La secreción gástrica (ácido clorhídrico y pepsina
entre otros), es estimulada por muchas sustancias, pero el estímulo fisiológico
más potente es la comida. Podemos diferenciar dentro del proceso de secreción
tres fases: la fase cefálica, de cabeza, previa a la ingestión
del alimento y que se produciría al pensar en una comida u olerla, la
fase gástrica que se desencadenaría con la entrada en el estómago
de la comida, por una distensión, y por último una
fase intestinal producida por el paso del alimento al intestino.
Si bien habíamos dicho que la úlcera se produce por un disbalance
de los factores agresivos y defensivos, la etiopatogenia no es del todo conocida, ¿por
qué se produce la úlcera? ¿qué es lo que la produce?,
no está claro.
Históricamente se relacionó la producción de úlcera
con un aumento de la producción de ácido clorhídrico, de
causa generalmente desconocida. Es cierto que en la mayoría de pacientes
con úlcera duodenal existe un aumento de la secreción, pero no
así en las personas con úlcera gástrica que suelen cursar
con normosecreción.
Por tanto, si bien se considera que la presencia de secreción ácida
es necesaria para la producción de la úlcera no es
suficiente.
Algunos autores hablan de mecanismos defectuosos en la reparación y cicatrización
tisular para explicar la existencia de la úlcera, pero tampoco se conoce
cuáles serían esos fallos.
Diversos factores ambientales se han relacionado con una mayor incidencia
de úlcera,
como el tabaco, el alcohol, el tipo de comida, el estrés, los antiinflamatorios,
etc., pero de todos ellos únicamente el tabaco y los antiinflamatorios
parecen tener alguna relación con la úlcera, ésta es más
frecuente en fumadores y personas que toman antiinflamatorios, aunque la úlcera
en estos últimos se considera ahora como una entidad aparte.
A partir de los años 80, con el descubrimiento del Helicobacter pilory
(HP), que por distintos mecanismos alteraría los factores de los que estamos
hablando, la úlcera pasó a ser considerada como enfermedad infecciosa.
En EE.UU. y Europa más de la mitad de la población mayor de 60
años está infectada por HP, aunque la incidencia de úlcera
es mayor en personas más jóvenes, donde la infección es
menos frecuente. La úlcera es una enfermedad que afecta fundamentalmente
a personas entre 40-60 años y en este rango de edad aunque es más
frecuente la úlcera es menos frecuente la infección.
A nivel mundial se estima que 1 de cada 6 personas infectadas desarrollan úlcera
péptica.

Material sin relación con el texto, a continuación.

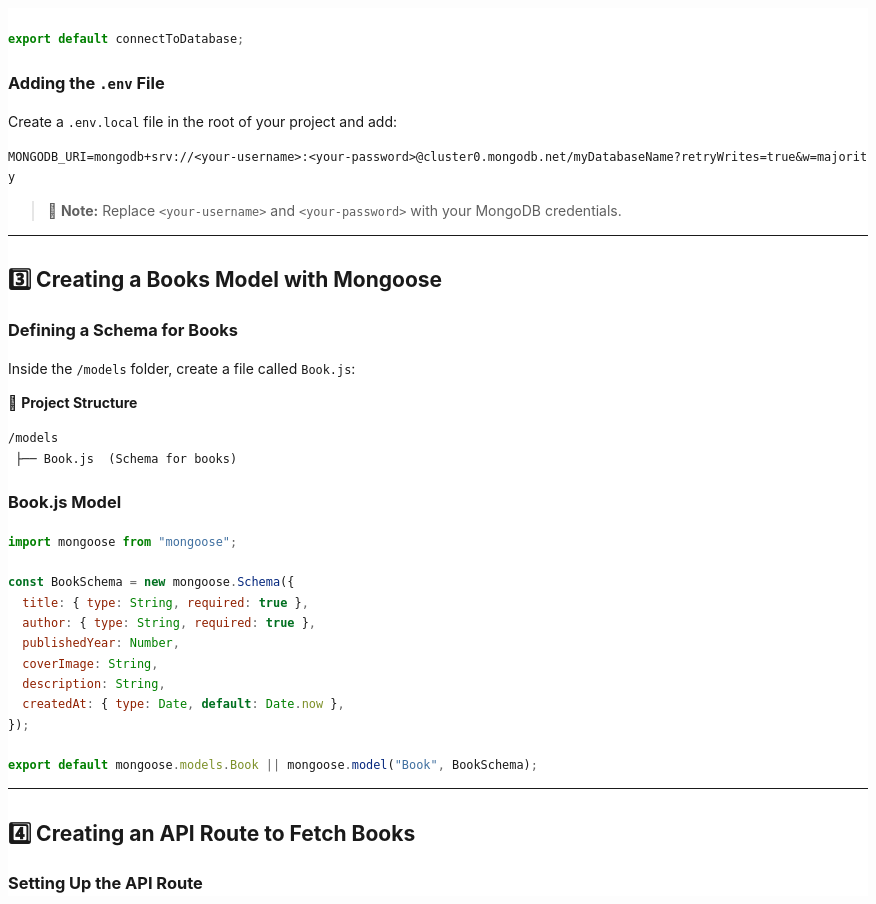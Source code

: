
 ```js

export default connectToDatabase;
```

### **Adding the `.env` File**

Create a `.env.local` file in the root of your project and add:

```
MONGODB_URI=mongodb+srv://<your-username>:<your-password>@cluster0.mongodb.net/myDatabaseName?retryWrites=true&w=majority
```

> 📝 **Note:** Replace `<your-username>` and `<your-password>` with your MongoDB credentials.

---

## **3️⃣ Creating a Books Model with Mongoose**

### **Defining a Schema for Books**

Inside the `/models` folder, create a file called `Book.js`:

📁 **Project Structure**

```
/models
 ├── Book.js  (Schema for books)
```

### **Book.js Model**

```js
import mongoose from "mongoose";

const BookSchema = new mongoose.Schema({
  title: { type: String, required: true },
  author: { type: String, required: true },
  publishedYear: Number,
  coverImage: String,
  description: String,
  createdAt: { type: Date, default: Date.now },
});

export default mongoose.models.Book || mongoose.model("Book", BookSchema);
```

---

## **4️⃣ Creating an API Route to Fetch Books**

### **Setting Up the API Route**
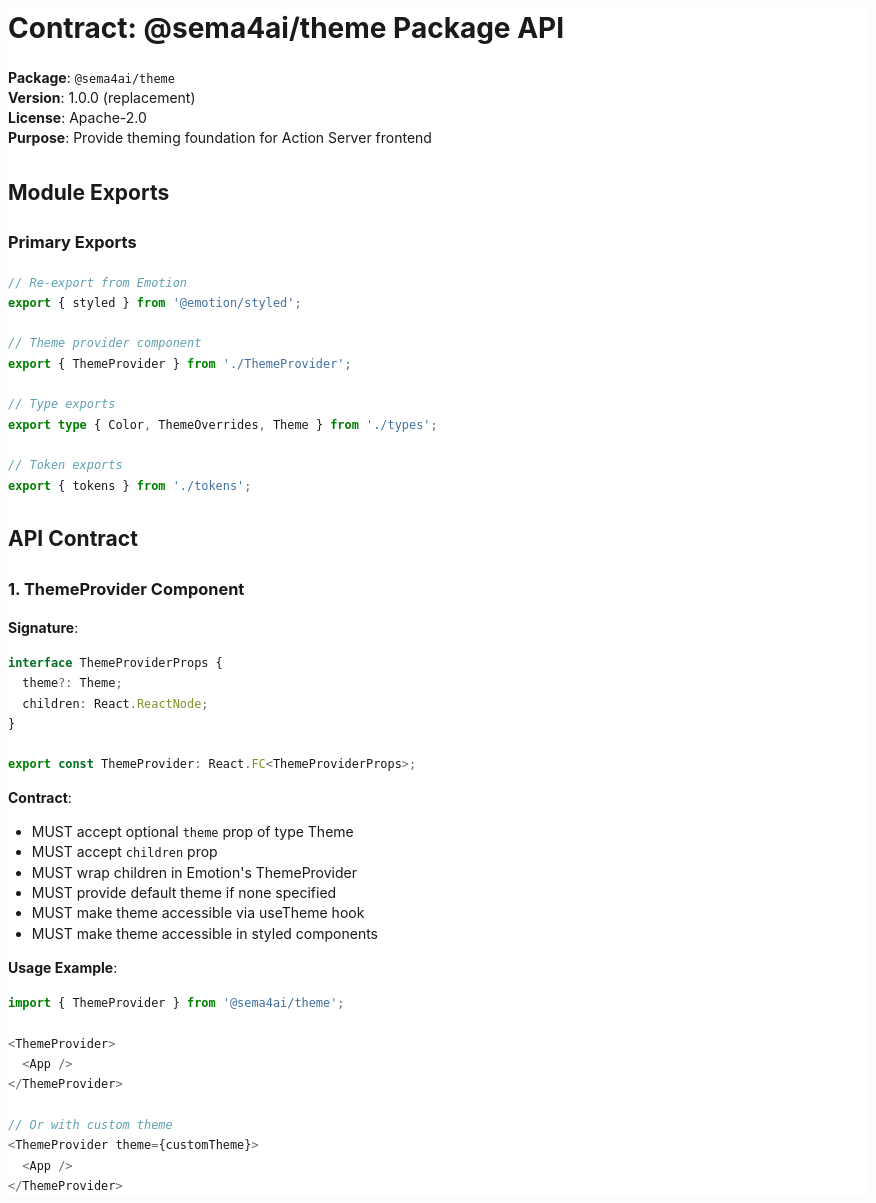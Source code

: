 # Contract: @sema4ai/theme Package API

**Package**: `@sema4ai/theme`  
**Version**: 1.0.0 (replacement)  
**License**: Apache-2.0  
**Purpose**: Provide theming foundation for Action Server frontend

## Module Exports

### Primary Exports

```typescript
// Re-export from Emotion
export { styled } from '@emotion/styled';

// Theme provider component
export { ThemeProvider } from './ThemeProvider';

// Type exports
export type { Color, ThemeOverrides, Theme } from './types';

// Token exports
export { tokens } from './tokens';
```

## API Contract

### 1. ThemeProvider Component

**Signature**:
```typescript
interface ThemeProviderProps {
  theme?: Theme;
  children: React.ReactNode;
}

export const ThemeProvider: React.FC<ThemeProviderProps>;
```

**Contract**:
- MUST accept optional `theme` prop of type Theme
- MUST accept `children` prop
- MUST wrap children in Emotion's ThemeProvider
- MUST provide default theme if none specified
- MUST make theme accessible via useTheme hook
- MUST make theme accessible in styled components

**Usage Example**:
```typescript
import { ThemeProvider } from '@sema4ai/theme';

<ThemeProvider>
  <App />
</ThemeProvider>

// Or with custom theme
<ThemeProvider theme={customTheme}>
  <App />
</ThemeProvider>
```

La presencia del germen por sí mismo no determina el desarrollo
de la enfermedad. El hombre está expuesto continuamente a múltiples
gérmenes, muchas bacterias le colonizan, viven de manera habitual en su
cuerpo, fundamentalmente en el tubo digestivo, pero su presencia no desencadena
ninguna enfermedad, se requiere una susceptibilidad del huésped a la infección.